§ **THE TASK**:
Looking at the records below, state how many lines include the string "project" and add nothing further.

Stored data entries
────────

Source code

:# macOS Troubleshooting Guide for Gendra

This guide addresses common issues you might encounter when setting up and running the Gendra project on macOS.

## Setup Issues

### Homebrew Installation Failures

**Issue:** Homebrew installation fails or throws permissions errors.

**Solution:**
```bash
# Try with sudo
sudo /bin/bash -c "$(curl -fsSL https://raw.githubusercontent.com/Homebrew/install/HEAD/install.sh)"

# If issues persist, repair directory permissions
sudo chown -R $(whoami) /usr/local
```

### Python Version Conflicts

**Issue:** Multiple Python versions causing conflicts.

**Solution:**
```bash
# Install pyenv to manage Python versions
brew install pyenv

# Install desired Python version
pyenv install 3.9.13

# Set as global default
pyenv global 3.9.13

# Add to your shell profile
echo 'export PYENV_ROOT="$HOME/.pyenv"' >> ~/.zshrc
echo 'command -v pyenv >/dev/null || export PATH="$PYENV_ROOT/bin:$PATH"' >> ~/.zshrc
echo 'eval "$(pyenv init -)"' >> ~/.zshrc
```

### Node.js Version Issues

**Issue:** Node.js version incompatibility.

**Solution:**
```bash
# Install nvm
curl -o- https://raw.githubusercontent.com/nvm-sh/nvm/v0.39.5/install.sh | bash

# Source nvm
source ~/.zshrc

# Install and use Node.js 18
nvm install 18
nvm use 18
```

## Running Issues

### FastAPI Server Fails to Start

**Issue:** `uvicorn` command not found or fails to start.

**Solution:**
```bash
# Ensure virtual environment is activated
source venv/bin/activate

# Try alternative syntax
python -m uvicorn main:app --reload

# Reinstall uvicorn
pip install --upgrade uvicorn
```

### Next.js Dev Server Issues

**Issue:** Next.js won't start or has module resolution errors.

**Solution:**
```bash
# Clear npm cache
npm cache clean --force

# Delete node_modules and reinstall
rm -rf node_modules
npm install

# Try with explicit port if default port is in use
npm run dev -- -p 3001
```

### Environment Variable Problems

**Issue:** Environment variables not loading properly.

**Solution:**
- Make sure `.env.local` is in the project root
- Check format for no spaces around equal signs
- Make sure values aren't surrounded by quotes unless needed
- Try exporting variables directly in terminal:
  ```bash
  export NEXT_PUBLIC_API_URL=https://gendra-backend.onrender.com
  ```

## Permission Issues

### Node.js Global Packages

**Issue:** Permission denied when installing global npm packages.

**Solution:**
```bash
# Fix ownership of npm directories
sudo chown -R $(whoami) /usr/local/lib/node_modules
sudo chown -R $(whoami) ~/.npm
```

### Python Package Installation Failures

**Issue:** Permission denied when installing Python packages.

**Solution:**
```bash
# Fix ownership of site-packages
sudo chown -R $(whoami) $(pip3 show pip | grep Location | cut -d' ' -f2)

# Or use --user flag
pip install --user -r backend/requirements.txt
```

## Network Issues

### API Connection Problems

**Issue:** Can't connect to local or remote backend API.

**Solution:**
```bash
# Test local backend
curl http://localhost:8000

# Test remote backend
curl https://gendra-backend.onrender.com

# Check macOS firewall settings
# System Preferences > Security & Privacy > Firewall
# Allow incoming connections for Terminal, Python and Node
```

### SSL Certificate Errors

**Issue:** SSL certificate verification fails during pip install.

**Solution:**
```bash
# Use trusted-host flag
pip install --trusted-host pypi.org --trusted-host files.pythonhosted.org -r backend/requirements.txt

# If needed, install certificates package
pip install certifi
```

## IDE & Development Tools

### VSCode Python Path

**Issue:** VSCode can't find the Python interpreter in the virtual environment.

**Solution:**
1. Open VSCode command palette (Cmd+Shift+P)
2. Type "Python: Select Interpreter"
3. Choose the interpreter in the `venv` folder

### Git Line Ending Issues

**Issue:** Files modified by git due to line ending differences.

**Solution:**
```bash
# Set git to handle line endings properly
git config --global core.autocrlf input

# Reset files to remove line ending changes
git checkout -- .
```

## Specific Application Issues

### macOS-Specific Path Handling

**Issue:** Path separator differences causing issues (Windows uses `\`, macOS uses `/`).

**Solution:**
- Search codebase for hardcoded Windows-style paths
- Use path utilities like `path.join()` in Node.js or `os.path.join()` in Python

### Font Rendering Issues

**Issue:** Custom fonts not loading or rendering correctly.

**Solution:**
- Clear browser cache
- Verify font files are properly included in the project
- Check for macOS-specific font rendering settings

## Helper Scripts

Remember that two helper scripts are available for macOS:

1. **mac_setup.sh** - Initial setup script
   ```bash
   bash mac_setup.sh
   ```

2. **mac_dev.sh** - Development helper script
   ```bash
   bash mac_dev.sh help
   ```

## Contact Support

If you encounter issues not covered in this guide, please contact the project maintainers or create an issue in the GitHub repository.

────────

§ **OUTPUT FOR THIS TASK**:
4